Why the conspiracy theories? Some say Romney eventually wants Paul's delegates; in return, Paul gets a prime speaking role at the Republican National Convention and the ability to influence the party's platform. Some say Paul's angling for even more: a vice presidential slot for his son, Rand Paul, the U.S. senator from Kentucky.
“I didn’t know they would have picked a president and vice president” already, Santorum said in a nod to the veep speculation.
The former Pennsylvania senator, who has vowed to wage a long, intense battle against front-runner Romney, called Paul "fake," as Paul has called Santorum.
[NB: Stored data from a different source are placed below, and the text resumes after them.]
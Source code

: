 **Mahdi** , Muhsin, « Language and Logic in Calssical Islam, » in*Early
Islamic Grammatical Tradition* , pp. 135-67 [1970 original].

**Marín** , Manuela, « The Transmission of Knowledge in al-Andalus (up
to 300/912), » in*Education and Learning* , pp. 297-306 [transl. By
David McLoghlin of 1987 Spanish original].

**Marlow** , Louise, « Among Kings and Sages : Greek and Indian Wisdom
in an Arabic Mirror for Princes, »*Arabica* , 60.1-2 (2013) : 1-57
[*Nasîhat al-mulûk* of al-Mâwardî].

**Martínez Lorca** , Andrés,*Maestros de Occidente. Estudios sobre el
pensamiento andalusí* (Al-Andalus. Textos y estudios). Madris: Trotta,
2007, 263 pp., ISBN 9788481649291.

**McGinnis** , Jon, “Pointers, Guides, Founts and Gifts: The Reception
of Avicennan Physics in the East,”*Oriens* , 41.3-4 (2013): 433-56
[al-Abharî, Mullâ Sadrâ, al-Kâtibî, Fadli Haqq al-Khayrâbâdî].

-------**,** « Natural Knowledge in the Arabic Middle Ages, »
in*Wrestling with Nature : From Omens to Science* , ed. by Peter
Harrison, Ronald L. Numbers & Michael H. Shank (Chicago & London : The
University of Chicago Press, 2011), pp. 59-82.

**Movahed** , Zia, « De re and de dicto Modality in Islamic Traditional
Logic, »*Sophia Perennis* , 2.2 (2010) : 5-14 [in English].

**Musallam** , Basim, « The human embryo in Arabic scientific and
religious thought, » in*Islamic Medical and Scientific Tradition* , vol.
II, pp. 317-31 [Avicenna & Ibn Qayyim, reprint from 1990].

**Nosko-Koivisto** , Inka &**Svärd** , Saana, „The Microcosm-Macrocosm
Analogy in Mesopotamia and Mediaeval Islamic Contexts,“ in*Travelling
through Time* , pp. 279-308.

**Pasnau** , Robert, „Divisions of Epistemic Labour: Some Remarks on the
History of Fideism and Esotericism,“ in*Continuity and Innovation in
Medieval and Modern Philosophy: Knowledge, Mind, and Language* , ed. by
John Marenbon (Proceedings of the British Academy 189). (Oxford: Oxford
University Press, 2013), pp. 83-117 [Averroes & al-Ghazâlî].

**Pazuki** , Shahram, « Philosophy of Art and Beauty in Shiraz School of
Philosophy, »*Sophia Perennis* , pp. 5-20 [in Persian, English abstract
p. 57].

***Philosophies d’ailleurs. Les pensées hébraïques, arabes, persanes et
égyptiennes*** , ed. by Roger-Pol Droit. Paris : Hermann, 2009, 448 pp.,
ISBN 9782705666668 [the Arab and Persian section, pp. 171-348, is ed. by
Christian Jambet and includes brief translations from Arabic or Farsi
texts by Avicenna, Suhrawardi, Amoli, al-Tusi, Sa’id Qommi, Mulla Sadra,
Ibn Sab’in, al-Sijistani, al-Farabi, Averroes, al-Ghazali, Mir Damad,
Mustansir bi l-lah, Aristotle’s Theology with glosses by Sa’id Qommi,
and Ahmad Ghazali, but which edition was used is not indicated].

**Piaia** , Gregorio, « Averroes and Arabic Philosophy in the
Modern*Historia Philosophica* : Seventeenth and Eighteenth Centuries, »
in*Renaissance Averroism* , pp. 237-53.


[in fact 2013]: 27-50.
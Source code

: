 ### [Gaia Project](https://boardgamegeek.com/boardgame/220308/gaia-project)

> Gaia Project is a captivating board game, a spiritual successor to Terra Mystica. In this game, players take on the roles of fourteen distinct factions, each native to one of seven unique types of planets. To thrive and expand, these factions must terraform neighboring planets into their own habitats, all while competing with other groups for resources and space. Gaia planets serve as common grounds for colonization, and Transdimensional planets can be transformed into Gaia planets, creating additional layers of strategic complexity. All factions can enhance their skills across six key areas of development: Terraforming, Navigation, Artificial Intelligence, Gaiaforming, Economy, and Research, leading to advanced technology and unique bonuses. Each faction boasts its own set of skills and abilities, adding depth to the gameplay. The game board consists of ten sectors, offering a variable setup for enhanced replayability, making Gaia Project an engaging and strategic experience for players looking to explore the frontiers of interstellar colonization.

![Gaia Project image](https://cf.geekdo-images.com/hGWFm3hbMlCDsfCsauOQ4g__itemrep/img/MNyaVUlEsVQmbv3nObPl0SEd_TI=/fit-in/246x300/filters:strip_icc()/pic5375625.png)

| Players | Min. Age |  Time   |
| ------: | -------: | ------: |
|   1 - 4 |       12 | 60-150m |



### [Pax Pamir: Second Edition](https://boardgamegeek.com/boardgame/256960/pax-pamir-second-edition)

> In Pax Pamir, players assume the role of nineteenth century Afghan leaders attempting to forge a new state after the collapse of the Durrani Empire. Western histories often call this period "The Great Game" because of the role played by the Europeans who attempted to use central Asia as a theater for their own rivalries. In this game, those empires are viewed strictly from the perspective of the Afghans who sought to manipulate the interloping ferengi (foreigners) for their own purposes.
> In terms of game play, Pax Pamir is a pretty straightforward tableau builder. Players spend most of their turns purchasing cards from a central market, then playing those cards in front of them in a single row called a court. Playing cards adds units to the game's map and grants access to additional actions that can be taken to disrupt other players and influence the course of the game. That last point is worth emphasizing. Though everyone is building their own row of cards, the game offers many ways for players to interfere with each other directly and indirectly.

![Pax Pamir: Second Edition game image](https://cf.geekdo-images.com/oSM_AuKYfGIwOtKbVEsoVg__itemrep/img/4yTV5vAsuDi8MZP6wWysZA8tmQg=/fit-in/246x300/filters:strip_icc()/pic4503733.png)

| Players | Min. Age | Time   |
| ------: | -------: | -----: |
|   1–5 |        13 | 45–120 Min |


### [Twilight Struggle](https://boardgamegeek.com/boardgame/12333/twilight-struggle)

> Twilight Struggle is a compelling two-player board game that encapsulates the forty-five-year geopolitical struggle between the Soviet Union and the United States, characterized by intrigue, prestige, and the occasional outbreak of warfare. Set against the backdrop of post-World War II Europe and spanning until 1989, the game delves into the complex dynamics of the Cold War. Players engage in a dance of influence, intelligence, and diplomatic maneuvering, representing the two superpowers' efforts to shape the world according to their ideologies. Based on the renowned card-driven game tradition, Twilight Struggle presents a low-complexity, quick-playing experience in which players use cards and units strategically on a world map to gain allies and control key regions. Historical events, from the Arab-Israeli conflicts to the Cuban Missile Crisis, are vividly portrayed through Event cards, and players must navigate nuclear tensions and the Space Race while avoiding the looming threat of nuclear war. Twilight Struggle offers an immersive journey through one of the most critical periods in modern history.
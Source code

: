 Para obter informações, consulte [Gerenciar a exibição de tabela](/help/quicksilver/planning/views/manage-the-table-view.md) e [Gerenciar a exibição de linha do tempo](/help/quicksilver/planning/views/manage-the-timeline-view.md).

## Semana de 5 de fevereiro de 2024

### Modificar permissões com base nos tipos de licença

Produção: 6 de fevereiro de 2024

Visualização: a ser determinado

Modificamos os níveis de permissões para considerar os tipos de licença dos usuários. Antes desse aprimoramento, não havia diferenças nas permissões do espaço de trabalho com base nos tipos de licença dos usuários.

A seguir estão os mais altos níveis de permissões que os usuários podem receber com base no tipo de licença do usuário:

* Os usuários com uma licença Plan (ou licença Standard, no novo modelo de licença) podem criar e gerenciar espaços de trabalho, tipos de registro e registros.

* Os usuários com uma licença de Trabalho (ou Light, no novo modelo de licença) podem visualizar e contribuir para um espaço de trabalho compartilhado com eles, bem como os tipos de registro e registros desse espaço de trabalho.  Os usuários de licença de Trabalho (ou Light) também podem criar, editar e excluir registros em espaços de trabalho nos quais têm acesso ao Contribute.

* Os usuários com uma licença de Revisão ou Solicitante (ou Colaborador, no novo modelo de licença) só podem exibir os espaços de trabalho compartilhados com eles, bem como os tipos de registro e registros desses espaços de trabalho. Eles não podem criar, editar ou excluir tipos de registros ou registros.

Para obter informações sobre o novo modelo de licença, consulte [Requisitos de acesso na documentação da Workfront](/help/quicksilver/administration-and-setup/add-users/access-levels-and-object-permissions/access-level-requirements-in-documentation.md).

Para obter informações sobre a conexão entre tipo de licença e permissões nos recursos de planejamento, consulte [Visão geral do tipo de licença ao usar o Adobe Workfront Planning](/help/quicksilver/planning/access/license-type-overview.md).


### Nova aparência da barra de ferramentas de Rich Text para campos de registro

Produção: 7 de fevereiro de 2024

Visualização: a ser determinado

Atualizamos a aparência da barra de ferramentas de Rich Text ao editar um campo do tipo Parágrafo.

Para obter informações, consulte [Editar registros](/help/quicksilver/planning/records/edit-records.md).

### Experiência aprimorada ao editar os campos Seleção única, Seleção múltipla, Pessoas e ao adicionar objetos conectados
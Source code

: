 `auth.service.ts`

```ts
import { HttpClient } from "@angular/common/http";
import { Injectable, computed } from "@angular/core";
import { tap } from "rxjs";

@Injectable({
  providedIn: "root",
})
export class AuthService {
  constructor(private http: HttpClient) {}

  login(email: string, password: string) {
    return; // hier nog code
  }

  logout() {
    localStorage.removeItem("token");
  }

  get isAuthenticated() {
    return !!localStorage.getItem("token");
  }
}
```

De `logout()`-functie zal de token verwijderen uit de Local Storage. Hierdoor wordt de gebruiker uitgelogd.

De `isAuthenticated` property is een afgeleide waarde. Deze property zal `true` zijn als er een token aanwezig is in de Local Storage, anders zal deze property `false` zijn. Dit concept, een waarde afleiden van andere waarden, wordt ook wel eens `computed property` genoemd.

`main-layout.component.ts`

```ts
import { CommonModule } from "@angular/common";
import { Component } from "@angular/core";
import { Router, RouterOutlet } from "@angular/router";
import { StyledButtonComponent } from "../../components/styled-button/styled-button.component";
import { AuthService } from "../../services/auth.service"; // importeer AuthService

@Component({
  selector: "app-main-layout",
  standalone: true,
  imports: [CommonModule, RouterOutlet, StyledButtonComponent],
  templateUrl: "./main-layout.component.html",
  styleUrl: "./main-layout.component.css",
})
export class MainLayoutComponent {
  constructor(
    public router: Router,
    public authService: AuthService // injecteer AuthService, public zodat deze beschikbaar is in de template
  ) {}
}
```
He added, "We need to go out and say we don’t need the Ron Paul faction and the moderate establishment teaming up to attack the real conservative in this race."
The Paul and Romney campaigns have denied the charges. "The notion that Ron Paul would do anything but speak his mind is not an argument you can push very far,” said Stuart Stevens, a senior Romney campaign adviser. “If ever there was an iconoclast who got up there and said what he believes, it’s Ron Paul.”
Culled:
- The Texas Supreme Court on Friday unanimously ruled that landowners own the water beneath their land. The case, brought by two San Antonio-area farmers challenging the Edwards Aquifer Authority, bears potentially vast implications for groundwater rules in Texas, where drillers who want to put a well on their land generally must go to their local groundwater conservation district for approval.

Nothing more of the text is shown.